Pero no estoy seguro, ni de lejos, que aquello vaya a ocurrir. Publicar “malas noticias” (buscándolas con desesperación y angustia) ya forma parte del ADN de muchos medios y de muchos periodistas que han distorsionado las virtudes del oficio y que entienden que ese es su factor esencial de supervivencia como empresas o como empleados.

Los medios y los periodistas, queriéndolo o sin querer, hemos fabricado una sociedad enferma, adicta a las “malas noticias”.

No obstante, entendamos bien los conceptos de los cuales estamos hablando.

“Servir de caja de resonancia a documentos filtrados a través de Wikileaks desnuda al poder y hace que el medio asuma una posición política en favor del bien común. Pero dar protagonismo a tertulianos de ideas maltrechas o a predicadores ideológicos inflamados contribuye a radicalizar (y a fanatizar) a los ciudadanos, dice la analista española Irene Lozano.

Y continúa: “Despertar constantemente sospechas sobre el otro, rompiendo el concepto básico de lo real, anula la discusión y llega a convencer a los ciudadanos de la irrelevancia misma del debate político”.

La actitud de esos medios que buscan con ansiedad “titulares vendedores” puede, por tanto, deformar a la colectividad y a los individuos que la componen, contribuir al analfabetismo ideológico, promover pensamientos superficiales y ligeros, generar actitudes morbosas o viscerales y fortalecer su rechazo a la posibilidad de vivir en un entorno donde el disenso y el desacuerdo son vitales para construir una democracia madura en la que los desacuerdos o las ideologías no terminan enfrascándose en guerras civiles virtuales (o, peor, reales).

El gran Joseph Pulitzer (1847-1911), húngaro nacionalizado estadounidense, fue uno de los más notables editores de la historia porque su evolución como periodista fue una luz en medio de la oscuridad.

Después de un paso fuerte y exitoso —si cabe decirlo así— al mando del periodismo amarillista, tuvo el coraje de cambiar su perspectiva cuando se dio cuenta de que sus lectores, y el conjunto de la sociedad, estaban deformando sus visiones de la cotidianidad y de la política.

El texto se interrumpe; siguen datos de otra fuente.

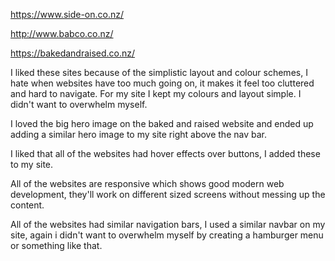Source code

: https://www.side-on.co.nz/

http://www.babco.co.nz/

https://bakedandraised.co.nz/

I liked these sites because of the simplistic layout and colour schemes, I hate when websites have too much going on, it makes it feel too cluttered and hard to navigate. 
For my site I kept my colours and layout simple. I didn't want to overwhelm myself.   

I loved the big hero image on the baked and raised website and ended up adding a similar hero image to my site right above the nav bar.

I liked that all of the websites had hover effects over buttons, I added these to my site. 

All of the websites are responsive which shows good modern web development, they'll work on different sized screens without messing up the content. 

All of the websites had similar navigation bars, I used a similar navbar on my site, again i didn't want to overwhelm myself by creating a hamburger menu or something like that. 
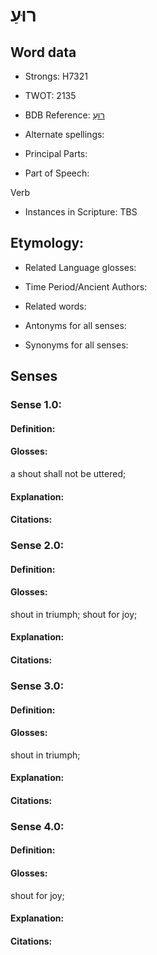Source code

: # רוּעַ

<!-- Status: S2="NeedsEdits" -->
<!-- Lexica used for edits:   -->

## Word data

* Strongs: H7321

* TWOT: 2135

* BDB Reference: [רוּעַ](rc://en/bdb/dict/t.bo.aa)

* Alternate spellings:

* Principal Parts:

* Part of Speech:

Verb

* Instances in Scripture: TBS

## Etymology:

* Related Language glosses:

* Time Period/Ancient Authors:

* Related words:

* Antonyms for all senses:

* Synonyms for all senses:

## Senses

### Sense 1.0:

#### Definition:

#### Glosses:

a shout shall not be uttered; 

#### Explanation:

#### Citations:



### Sense 2.0:

#### Definition:

#### Glosses:

shout in triumph; shout for joy; 

#### Explanation:

#### Citations:



### Sense 3.0:

#### Definition:

#### Glosses:

shout in triumph; 

#### Explanation:

#### Citations:



### Sense 4.0:

#### Definition:

#### Glosses:

shout for joy; 

#### Explanation:

#### Citations:



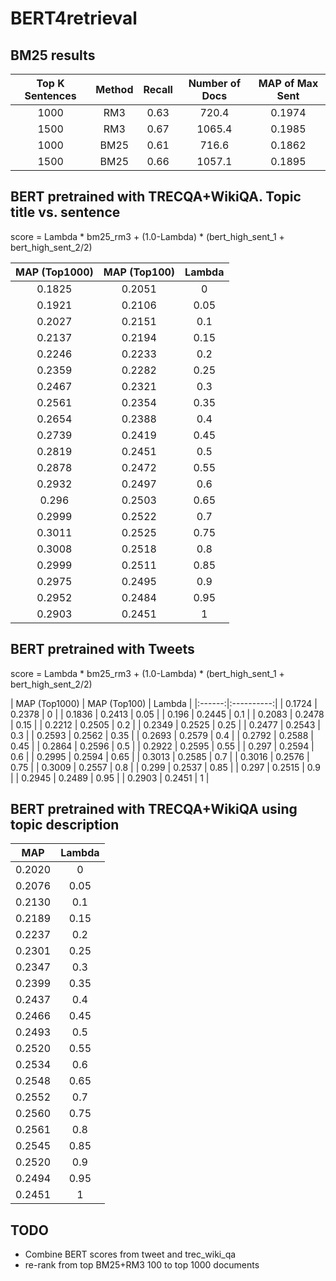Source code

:  # BERT4retrieval

## BM25 results
| Top K Sentences | Method | Recall | Number of Docs | MAP of Max Sent |
|:---------------:|:------:|:------:|:--------------:|:---------------:|
|       1000      |   RM3  |  0.63  |      720.4     |      0.1974     |
|       1500      |   RM3  |  0.67  |     1065.4     |      0.1985     |
|       1000      |  BM25  |  0.61  |      716.6     |      0.1862     |
|       1500      |  BM25  |  0.66  |     1057.1     |      0.1895     |

## BERT pretrained with TRECQA+WikiQA. Topic title vs. sentence

score = Lambda * bm25_rm3 + (1.0-Lambda) * (bert_high_sent_1 +
bert_high_sent_2/2)

|   MAP (Top1000) |   MAP (Top100) |   Lambda   |
|:------:|:------:|:----------:|
| 0.1825 | 0.2051 | 0    |
| 0.1921 | 0.2106 | 0.05 |
| 0.2027 | 0.2151 | 0.1  |
| 0.2137 | 0.2194 | 0.15 |
| 0.2246 | 0.2233 | 0.2  |
| 0.2359 | 0.2282 | 0.25 |
| 0.2467 | 0.2321 | 0.3  |
| 0.2561 | 0.2354 | 0.35 |
| 0.2654 | 0.2388 | 0.4  |
| 0.2739 | 0.2419 | 0.45 |
| 0.2819 | 0.2451 | 0.5  |
| 0.2878 | 0.2472 | 0.55 |
| 0.2932 | 0.2497 | 0.6  |
| 0.296  | 0.2503 | 0.65 |
| 0.2999 | 0.2522 | 0.7  |
| 0.3011 | 0.2525 | 0.75 |
| 0.3008 | 0.2518 | 0.8  |
| 0.2999 | 0.2511 | 0.85 |
| 0.2975 | 0.2495 | 0.9  |
| 0.2952 | 0.2484 | 0.95 |
| 0.2903 | 0.2451 | 1    |


## BERT pretrained with Tweets

score = Lambda * bm25_rm3 + (1.0-Lambda) * (bert_high_sent_1 +
bert_high_sent_2/2)

|   MAP (Top1000) |   MAP (Top100) |   Lambda   |
|:------:|:----------:|
| 0.1724 | 0.2378 | 0    |
| 0.1836 | 0.2413 | 0.05 |
| 0.196  | 0.2445 | 0.1  |
| 0.2083 | 0.2478 | 0.15 |
| 0.2212 | 0.2505 | 0.2  |
| 0.2349 | 0.2525 | 0.25 |
| 0.2477 | 0.2543 | 0.3  |
| 0.2593 | 0.2562 | 0.35 |
| 0.2693 | 0.2579 | 0.4  |
| 0.2792 | 0.2588 | 0.45 |
| 0.2864 | 0.2596 | 0.5  |
| 0.2922 | 0.2595 | 0.55 |
| 0.297  | 0.2594 | 0.6  |
| 0.2995 | 0.2594 | 0.65 |
| 0.3013 | 0.2585 | 0.7  |
| 0.3016 | 0.2576 | 0.75 |
| 0.3009 | 0.2557 | 0.8  |
| 0.299  | 0.2537 | 0.85 |
| 0.297  | 0.2515 | 0.9  |
| 0.2945 | 0.2489 | 0.95 |
| 0.2903 | 0.2451 | 1    |


## BERT pretrained with TRECQA+WikiQA using topic description

|   MAP  |   Lambda   |
|:------:|:----------:|
| 0.2020 |   0  |
| 0.2076 | 0.05 |
| 0.2130 |  0.1 |
| 0.2189 | 0.15 |
| 0.2237 |  0.2 |
| 0.2301 | 0.25 |
| 0.2347 |  0.3 |
| 0.2399 | 0.35 |
| 0.2437 |  0.4 |
| 0.2466 | 0.45 |
| 0.2493 |  0.5 |
| 0.2520 | 0.55 |
| 0.2534 |  0.6 |
| 0.2548 | 0.65 |
| 0.2552 |  0.7 |
| 0.2560 | 0.75 |
| 0.2561 |  0.8 |
| 0.2545 | 0.85 |
| 0.2520 |  0.9 |
| 0.2494 | 0.95 |
| 0.2451 |   1  |

## TODO

* Combine BERT scores from tweet and trec_wiki_qa
* re-rank from top BM25+RM3 100 to top 1000 documents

En el libro Sobre el periodismo, Pulitzer reflexiona sobre la necesidad de una información de alta calidad. Él llega a la conclusión de que las batallas principales de la prensa son y deberán seguir siendo en contra de la corrupción política y a favor de la justicia social.

Convencido de sus ideas, compró un pequeño periódico de Nueva York llamado World (Mundo).
Desde allí —se anota en la solapa del libro— Pulitzer promovió “un periodismo de investigación que originó memorables campañas de denuncia a la corrupción política y financiera”.

Y no se quedó allí: además de convertir un pequeño periódico sensacionalista y amarillista en un ejemplo de contenidos de calidad, “su nombre se asocia a un legado de dos millones de dólares para la fundación de la Escuela de Periodismo de la Universidad de Columbia (1912) —una de las más prestigiosas del mundo— y un fondo para uno de los premios más prestigiosos de Estados Unidos en periodismo, literatura y música, el premio Pulitzer”.

Con razón, quienes lo conocieron recuerdan que una de sus obsesiones era la calidad y el rigor con el que se debe armar una información, entendiendo que esta resulta decisiva para el bien común.

No en vano, y el paso del tiempo lo demuestra cada día, Pulitzer advertía que “nuestra república y nuestra prensa avanzarán o caerán juntos”.